As it has for every Olympics since 1984, Asbury College in Wilmore, Kentucky, will send a professionally trained contingent of students to Beijing, China to help international broadcasters televise the 2008 Games. The school will send 56 students enrolled in its Media Communications department to China, who have been training on professional broadcast equipment from Thomson and other vendors since 2005.

Asbury’s technology-savvy Media Communications department, which produces a variety of sports and entertainment telecasts on and around the surrounding region, is now building a new 40-foot HD-capable truck; complete with a new Thomson Grass Valley™ Kayak™ HD 250 switcher.

The new truck, which will hit the road in August and begin producing a variety of local events that will air on the local cable TV system, will be used to train students for the 2010 Winter Olympic Games in Vancouver, BC, Canada.

“This year’s students will begin leaving for Beijing on July 15 while others will be ready for the start of the games on August 1,” says Jim Owens, chairman of the Asbury College Media Communications department. Asbury College is the only school in the US in which its junior and senior level students work in actual paid entry-level professional broadcast positions for various broadcasters at the Olympics. They have done so for nine Olympic Games.

In support of commercial broadcasters, Asbury College students perform a number of tasks, from footage to video and audio editing to operating cameras. Unlike other college volunteers, the Asbury students—who are trained by Asbury College faculty who have worked numerous Olympics games between them—are paid for their work with the European Broadcast Union, Canadian Broadcast Corp., the host broadcaster, and others.

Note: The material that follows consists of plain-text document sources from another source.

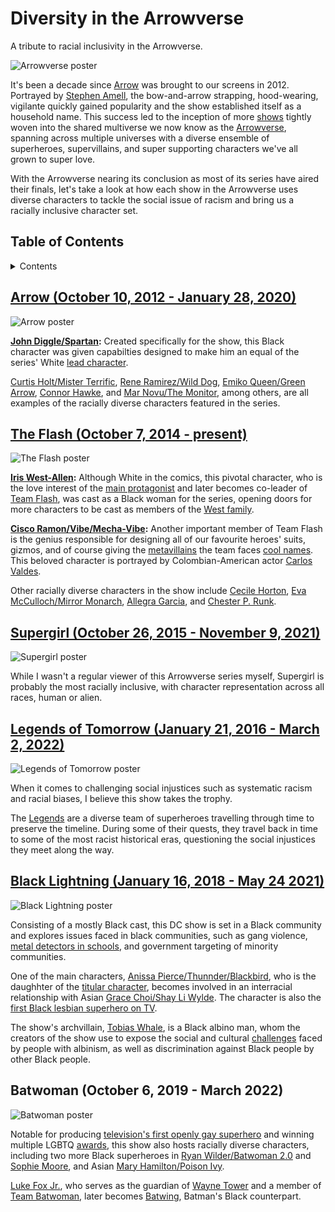 # Diversity in the Arrowverse

A tribute to racial inclusivity in the Arrowverse.

![Arrowverse poster](img/203827528.jpg)

It's been a decade since [Arrow](https://arrow.fandom.com/wiki/Arrow) was brought to  our screens in 2012. Portrayed by [Stephen Amell](https://arrow.fandom.com/wiki/Stephen_Amell), the bow-and-arrow strapping, hood-wearing, vigilante quickly gained popularity and the show established itself as a household name. This success led to the inception of more [shows](https://en.m.wikipedia.org/wiki/Arrowverse#Television_series) tightly woven into the shared multiverse we now know as the [Arrowverse](https://arrow.fandom.com/wiki/Arrowverse), spanning across multiple universes with a diverse ensemble of superheroes, supervillains, and super supporting characters we've all grown to super love.

With the Arrowverse nearing its conclusion as most of its series have aired their finals, let's take a look at how each show in the Arrowverse uses diverse characters to tackle the social issue of racism and bring us a racially inclusive character set.

## Table of Contents

<details>

<summary>Contents</summary>

1. [Arrow](#arrow)
2. [The Flash](#the_flash)
3. [Supergirl](#supergirl)
4. [Legends of Tomorrow](#legends_of_tomorrow)
5. [Black Lightning](#black_lightning)
6. [Batwoman](#batwoman)

</details>

<h2 id="arrow"><a href="https://arrow.fandom.com/wiki/Arrow">Arrow (October 10, 2012 - January 28, 2020)</a></h2>

![Arrow poster](img/1S2HHK_1.jpg)

**[John Diggle/Spartan](https://arrow.fandom.com/wiki/John_Diggle):** Created specifically for the show, this Black character was given capabilties designed to make him an equal of the series' White [lead character](https://arrow.fandom.com/wiki/Oliver_Queen).

[Curtis Holt/Mister Terrific](https://arrow.fandom.com/wiki/Curtis_Holt), [Rene Ramirez/Wild Dog](https://arrow.fandom.com/wiki/Rene_Ramirez), [Emiko Queen/Green Arrow](https://arrow.fandom.com/wiki/Emiko_Adachi), [Connor Hawke](https://arrow.fandom.com/wiki/Connor_Hawke), and [Mar Novu/The Monitor](https://arrow.fandom.com/wiki/Mar_Novu), among others, are all examples of the racially diverse characters featured in the series.

<h2 id="the_flash"><a href="https://arrow.fandom.com/wiki/The_Flash_(The_CW)">The Flash (October 7, 2014 - present)</a></h2>

![The Flash poster](img/The-Flash-poster.jpg)

**[Iris West-Allen](https://arrow.fandom.com/wiki/Iris_West-Allen):** Although White in the comics, this pivotal character, who is the love interest of the [main protagonist](https://arrow.fandom.com/wiki/Barry_Allen_(Earth-1)) and later becomes co-leader of [Team Flash](https://arrow.fandom.com/wiki/Team_Flash), was cast as a Black woman for the series, opening doors for more characters to be cast as members of the [West family](https://arrow.fandom.com/wiki/West_family).

**[Cisco Ramon/Vibe/Mecha-Vibe](https://arrow.fandom.com/wiki/Cisco_Ramon):** Another important member of Team Flash is the genius responsible for designing all of our favourite heroes' suits, gizmos, and of course giving  the [metavillains](https://dc.fandom.com/wiki/Flash_Villains) the team faces [cool names](https://comicbook.com/dc/amp/news/the-flashs-cisco-top-names-super-cut/). This beloved character is portrayed by Colombian-American actor [Carlos Valdes](https://arrow.fandom.com/wiki/Carlos_Valdes).

Other racially diverse characters in the show include [Cecile Horton](https://arrow.fandom.com/wiki/Cecile_Horton), [Eva McCulloch/Mirror Monarch](https://arrow.fandom.com/wiki/Eva_McCulloch), [Allegra Garcia](https://arrow.fandom.com/wiki/Allegra_Garcia), and [Chester P. Runk](https://arrow.fandom.com/wiki/Chester_P._Runk).

<h2 id="supergirl"><a href="https://arrow.fandom.com/wiki/Supergirl">Supergirl (October 26, 2015 - November 9, 2021)</a></h2>

![Supergirl poster](img/Supergirl-poster.jpg)

While I wasn't a regular viewer of this Arrowverse series myself, Supergirl is probably the most racially inclusive, with character representation across all races, human or alien. 

<h2 id="legends_of_tomorrow"><a href="">Legends of Tomorrow (January 21, 2016 - March 2, 2022)</a></h2>

![Legends of Tomorrow poster](img/DC-is-Legends-of-Tomorrow-poster.jpg)

When it comes to challenging social injustices such as systematic racism and racial biases, I believe this show takes the trophy.

The [Legends](https://arrow.fandom.com/wiki/Legends) are a diverse team of superheroes travelling through time  to preserve the timeline. During some of their quests, they travel back in time to some of the most racist historical eras, questioning the social injustices they meet along the way.

<h2 id="black_lightning"><a href="https://arrow.fandom.com/wiki/Black_Lightning">Black Lightning (January 16, 2018 - May 24 2021)</a></h2>

![Black Lightning poster](img/Black-Lightning-poster.jpg)

Consisting of a mostly Black cast, this DC show is set in a Black community and explores issues faced in black communities, such as gang violence, [metal detectors in schools](https://www.schoolsecurity.org/trends/school-metal-detectors/), and government targeting of minority communities.

One of the main characters, [Anissa Pierce/Thunnder/Blackbird](https://arrow.fandom.com/wiki/Anissa_Pierce), who is the daughhter of the [titular character](https://arrow.fandom.com/wiki/Jefferson_Pierce), becomes involved in an interracial relationship with Asian [Grace Choi/Shay Li Wylde](https://arrow.fandom.com/wiki/Grace_Choi). The character is also the [first Black lesbian superhero on TV](https://ew.com/tv/2018/01/30/black-lightning-anissa-nafessa-williams-interview/).

The show's archvillain, [Tobias Whale](https://arrow.fandom.com/wiki/Tobias_Whale), is a Black albino man, whom the creators of the show use to expose the social and cultural [challenges](https://en.m.wikipedia.org/wiki/Persecution_of_people_with_albinism) faced by people with albinism, as well as discrimination against Black people by other Black people.

<h2 id="batwoman"><a href=""></a>Batwoman (October 6, 2019 - March 2022)</h2>

![Batwoman poster](img/x5PKDQ2l7nM_1.jpg)

Notable for producing [television's first openly gay superhero](https://www.nbcnews.com/news/amp/ncna1063441) and winning multiple LGBTQ [awards](https://www.imdb.com/title/tt8712204/awards/?mode=desktop&ref_=m_ft_dsk), this show also hosts racially diverse characters, including two more Black superheroes in [Ryan Wilder/Batwoman 2.0](https://arrow.fandom.com/wiki/Ryan_Wilder) and [Sophie Moore](https://arrow.fandom.com/wiki/Sophie_Moore), and Asian [Mary Hamilton/Poison Ivy](https://arrow.fandom.com/wiki/Mary_Hamilton).

[Luke Fox Jr.](https://arrow.fandom.com/wiki/Luke_Fox), who serves as the guardian of [Wayne Tower](https://arrow.fandom.com/wiki/Wayne_Tower_(Earth-1)) and a member of [Team Batwoman](https://arrow.fandom.com/wiki/Batwoman%27s_team_(Earth-1)), later becomes [Batwing](https://en.m.wikipedia.org/wiki/Batwing_(DC_Comics)), Batman's Black counterpart.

The Asbury College Media Communications department currently operates two Thomson Grass Valley Model 200 switchers, one in a production control room attached to its on-campus television studios and another on a 24-foot mobile production truck.

“We really like Thomson Grass Valley technology and have come to appreciate its reliability and how easy it is to train students on it,” notes Owens. “Once our students leave here, they can operate a Thomson Grass Valley switcher anywhere in the world.”

In 1996, for the Atlanta Olympic Games, Asbury College sent 173 students to support the worldwide broadcast, while about 75 students were in Salt Lake City, Utah for the Winter Olympic Games in 2002.